How do we get 55 water and 45 alcohol after the 2nd step ? Can you please explain. I'm not getting it.

Though I got approx 36 as an answer but I wonder what this statement meant: this step is repeated once more:are we talking about doing the 10% thing once or twice !! Little bit confusing !

Posted from my mobile device

Response:

Alcohol and water form what is called a “homogenous solution”. This means that the concentration of any sample we take from this solution is the same as the concentration of the entire solution. In other words, if we remove 10 liters from a 50% solution, then exactly 50% of the 10 liters is alcohol and the rest is water.

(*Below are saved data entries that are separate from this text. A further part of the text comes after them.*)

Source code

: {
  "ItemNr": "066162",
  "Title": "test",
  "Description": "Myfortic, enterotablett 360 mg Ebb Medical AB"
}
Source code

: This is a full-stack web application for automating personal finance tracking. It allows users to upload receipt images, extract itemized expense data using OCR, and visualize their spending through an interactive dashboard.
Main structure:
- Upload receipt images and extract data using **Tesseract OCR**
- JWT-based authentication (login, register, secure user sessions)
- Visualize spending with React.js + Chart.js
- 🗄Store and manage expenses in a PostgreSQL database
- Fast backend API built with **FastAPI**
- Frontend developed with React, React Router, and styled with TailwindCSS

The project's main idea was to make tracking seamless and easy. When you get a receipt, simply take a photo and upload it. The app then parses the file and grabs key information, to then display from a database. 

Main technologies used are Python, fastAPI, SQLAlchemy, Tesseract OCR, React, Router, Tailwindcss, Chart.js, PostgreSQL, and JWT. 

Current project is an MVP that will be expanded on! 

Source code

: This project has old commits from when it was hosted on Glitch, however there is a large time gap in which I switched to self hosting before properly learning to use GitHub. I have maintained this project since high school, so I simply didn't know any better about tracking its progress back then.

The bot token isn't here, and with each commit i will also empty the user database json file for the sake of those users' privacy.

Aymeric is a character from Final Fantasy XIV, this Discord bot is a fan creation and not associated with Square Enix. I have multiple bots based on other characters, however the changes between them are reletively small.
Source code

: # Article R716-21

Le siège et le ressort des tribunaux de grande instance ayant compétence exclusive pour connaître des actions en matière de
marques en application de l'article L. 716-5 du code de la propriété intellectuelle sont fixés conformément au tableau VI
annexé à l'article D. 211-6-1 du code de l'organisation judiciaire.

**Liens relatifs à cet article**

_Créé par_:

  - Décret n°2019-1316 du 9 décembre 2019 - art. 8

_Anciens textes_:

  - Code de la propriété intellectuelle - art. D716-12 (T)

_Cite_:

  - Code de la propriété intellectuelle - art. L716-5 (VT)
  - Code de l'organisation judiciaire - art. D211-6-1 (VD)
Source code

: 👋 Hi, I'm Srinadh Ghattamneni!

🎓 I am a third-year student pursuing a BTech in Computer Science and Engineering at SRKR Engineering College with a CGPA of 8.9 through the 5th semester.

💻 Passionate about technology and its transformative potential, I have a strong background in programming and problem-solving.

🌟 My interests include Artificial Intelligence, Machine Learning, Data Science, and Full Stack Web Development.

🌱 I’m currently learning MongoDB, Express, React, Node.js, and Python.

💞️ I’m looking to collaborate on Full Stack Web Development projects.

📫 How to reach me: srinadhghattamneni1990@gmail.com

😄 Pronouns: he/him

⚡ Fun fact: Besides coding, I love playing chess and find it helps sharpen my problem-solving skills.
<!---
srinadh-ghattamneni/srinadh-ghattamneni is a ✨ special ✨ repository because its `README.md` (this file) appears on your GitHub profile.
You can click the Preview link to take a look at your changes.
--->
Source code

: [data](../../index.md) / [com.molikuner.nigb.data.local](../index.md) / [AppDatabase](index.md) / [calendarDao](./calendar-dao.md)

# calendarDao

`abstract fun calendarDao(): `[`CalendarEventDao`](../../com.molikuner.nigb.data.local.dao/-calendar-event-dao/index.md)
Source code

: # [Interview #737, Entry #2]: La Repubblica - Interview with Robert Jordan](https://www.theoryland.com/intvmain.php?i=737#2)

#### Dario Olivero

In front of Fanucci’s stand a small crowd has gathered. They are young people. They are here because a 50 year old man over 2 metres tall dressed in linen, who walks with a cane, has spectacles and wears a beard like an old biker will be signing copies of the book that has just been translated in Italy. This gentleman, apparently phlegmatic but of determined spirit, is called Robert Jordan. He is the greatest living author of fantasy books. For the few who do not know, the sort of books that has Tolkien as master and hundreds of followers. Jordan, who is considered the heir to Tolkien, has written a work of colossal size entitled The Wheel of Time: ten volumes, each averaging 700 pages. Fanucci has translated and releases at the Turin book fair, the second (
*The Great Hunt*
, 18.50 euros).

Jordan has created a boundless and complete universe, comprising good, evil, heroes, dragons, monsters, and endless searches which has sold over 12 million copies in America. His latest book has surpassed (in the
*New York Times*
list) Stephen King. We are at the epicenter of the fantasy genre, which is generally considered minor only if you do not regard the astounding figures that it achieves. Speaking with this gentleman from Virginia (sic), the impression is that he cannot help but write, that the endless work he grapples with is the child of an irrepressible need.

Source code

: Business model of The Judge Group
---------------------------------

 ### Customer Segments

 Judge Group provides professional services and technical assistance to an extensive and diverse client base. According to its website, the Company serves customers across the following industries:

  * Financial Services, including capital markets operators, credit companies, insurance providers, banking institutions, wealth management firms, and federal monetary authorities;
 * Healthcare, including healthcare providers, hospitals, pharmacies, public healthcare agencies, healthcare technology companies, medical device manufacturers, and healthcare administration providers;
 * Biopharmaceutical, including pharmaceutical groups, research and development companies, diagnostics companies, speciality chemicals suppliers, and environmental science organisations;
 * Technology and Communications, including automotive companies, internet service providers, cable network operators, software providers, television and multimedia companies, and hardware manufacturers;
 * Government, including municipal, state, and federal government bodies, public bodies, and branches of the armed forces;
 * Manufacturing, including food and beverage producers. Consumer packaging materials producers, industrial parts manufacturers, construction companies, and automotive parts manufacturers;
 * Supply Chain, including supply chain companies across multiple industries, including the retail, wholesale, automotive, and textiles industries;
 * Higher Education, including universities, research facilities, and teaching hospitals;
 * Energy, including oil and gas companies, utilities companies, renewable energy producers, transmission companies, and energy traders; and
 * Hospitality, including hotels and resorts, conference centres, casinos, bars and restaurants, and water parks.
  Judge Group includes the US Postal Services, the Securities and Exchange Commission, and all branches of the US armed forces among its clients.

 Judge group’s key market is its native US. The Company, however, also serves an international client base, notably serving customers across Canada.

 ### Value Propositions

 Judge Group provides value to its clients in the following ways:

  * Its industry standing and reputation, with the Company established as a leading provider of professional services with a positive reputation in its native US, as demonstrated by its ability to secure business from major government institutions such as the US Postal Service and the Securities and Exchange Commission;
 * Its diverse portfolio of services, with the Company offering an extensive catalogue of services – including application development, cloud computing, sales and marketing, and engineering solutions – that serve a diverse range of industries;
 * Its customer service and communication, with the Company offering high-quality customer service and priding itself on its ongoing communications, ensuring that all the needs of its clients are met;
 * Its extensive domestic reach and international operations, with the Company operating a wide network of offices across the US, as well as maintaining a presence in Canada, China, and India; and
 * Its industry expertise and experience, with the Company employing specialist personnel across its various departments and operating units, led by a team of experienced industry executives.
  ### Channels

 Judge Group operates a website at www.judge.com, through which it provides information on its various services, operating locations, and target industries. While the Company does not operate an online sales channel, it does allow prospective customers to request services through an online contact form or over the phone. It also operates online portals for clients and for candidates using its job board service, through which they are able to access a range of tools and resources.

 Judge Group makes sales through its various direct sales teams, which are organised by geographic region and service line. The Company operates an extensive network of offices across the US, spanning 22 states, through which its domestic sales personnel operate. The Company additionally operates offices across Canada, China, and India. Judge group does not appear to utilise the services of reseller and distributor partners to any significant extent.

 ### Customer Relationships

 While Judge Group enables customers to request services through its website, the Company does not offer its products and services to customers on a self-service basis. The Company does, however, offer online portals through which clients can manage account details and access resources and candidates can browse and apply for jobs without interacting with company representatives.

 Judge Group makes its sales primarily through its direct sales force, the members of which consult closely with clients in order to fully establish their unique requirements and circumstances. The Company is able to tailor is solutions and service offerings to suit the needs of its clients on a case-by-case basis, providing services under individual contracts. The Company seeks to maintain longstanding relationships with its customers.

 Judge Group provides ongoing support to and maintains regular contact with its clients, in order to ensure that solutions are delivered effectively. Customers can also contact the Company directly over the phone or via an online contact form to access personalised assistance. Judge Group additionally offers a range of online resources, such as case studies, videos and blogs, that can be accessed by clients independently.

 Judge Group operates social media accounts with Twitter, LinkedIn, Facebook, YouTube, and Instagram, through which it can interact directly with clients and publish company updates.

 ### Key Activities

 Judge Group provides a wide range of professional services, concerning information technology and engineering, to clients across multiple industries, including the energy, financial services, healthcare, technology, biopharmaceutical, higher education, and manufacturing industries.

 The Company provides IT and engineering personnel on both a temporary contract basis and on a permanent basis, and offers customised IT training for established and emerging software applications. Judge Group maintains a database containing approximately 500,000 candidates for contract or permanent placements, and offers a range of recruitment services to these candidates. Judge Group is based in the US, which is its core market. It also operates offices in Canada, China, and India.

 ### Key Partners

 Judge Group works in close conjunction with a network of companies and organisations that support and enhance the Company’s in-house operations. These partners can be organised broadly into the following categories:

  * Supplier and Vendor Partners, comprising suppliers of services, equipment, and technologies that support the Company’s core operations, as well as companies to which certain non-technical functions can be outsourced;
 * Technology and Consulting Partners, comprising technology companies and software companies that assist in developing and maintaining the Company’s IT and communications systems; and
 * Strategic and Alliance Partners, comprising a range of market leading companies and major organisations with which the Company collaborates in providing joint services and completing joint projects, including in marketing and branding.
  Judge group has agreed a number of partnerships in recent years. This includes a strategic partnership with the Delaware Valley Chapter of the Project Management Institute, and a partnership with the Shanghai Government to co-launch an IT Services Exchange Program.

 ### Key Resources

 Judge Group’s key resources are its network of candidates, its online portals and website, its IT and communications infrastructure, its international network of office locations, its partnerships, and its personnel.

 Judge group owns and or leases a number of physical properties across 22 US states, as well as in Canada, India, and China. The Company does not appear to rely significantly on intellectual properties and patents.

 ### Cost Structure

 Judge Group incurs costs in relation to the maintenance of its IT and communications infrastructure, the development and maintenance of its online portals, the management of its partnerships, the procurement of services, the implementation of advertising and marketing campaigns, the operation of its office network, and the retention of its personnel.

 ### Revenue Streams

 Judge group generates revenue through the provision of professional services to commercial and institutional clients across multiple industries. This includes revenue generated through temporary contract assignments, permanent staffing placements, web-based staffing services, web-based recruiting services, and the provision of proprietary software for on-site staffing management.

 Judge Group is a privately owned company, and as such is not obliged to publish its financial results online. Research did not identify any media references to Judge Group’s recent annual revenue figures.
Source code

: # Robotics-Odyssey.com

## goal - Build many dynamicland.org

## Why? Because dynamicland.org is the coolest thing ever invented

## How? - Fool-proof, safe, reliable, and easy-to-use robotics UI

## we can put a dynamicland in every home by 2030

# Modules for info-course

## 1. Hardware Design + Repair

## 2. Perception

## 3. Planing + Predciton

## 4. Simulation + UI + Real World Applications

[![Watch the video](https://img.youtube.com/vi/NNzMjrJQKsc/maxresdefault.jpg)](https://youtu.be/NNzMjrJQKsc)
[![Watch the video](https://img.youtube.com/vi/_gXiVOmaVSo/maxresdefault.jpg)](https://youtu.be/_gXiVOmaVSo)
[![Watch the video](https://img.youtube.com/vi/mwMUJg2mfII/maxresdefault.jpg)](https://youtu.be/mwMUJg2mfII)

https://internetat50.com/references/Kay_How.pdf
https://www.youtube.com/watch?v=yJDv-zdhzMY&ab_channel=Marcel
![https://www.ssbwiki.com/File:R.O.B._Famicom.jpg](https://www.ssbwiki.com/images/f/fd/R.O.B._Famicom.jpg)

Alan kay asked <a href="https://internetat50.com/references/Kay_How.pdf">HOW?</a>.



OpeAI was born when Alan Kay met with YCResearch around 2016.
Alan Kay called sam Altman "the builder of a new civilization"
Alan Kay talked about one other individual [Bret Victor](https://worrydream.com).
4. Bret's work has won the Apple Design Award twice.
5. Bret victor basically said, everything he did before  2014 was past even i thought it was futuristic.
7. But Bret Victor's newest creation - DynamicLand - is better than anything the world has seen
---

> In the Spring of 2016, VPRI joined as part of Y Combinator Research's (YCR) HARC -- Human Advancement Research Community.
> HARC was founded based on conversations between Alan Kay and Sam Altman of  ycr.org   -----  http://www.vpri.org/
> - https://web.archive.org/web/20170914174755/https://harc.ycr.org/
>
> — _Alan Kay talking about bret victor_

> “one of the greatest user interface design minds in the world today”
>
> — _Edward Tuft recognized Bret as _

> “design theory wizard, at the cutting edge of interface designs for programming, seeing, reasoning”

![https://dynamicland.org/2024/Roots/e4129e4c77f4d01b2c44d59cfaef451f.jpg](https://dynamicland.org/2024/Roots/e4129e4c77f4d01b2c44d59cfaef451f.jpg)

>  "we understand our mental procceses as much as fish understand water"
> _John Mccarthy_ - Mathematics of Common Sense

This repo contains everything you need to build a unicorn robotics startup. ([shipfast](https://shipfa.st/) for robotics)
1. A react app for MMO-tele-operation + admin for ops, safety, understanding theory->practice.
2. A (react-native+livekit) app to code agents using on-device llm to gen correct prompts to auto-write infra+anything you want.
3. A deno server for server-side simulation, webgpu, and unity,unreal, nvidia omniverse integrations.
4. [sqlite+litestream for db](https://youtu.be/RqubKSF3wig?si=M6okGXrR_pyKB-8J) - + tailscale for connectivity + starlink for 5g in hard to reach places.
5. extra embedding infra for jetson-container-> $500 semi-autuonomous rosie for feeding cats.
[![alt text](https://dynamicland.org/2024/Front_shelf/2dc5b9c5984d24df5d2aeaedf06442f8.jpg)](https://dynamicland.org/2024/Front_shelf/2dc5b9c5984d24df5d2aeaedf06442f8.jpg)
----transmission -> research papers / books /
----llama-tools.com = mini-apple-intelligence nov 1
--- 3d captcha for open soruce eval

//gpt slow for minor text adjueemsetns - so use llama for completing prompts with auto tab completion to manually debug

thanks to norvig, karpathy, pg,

Using the above reasoning, when we remove 10% from the solution, we actually remove 10% of the water and 10% of the alcohol. That’s why, if we begin with 100 liters, removing 10% of the solution will leave us with 45 liters of water and 45 liters of alcohol. After we add 10 liters of water, we will have 55 liters of water and 45 liters of alcohol.

I like the one-step formula (50%)(0.9)(0.9)(0.9)
but what if instead of water, we replaced with 25% alcohol-concentrated solution? is there a generic formula for such case?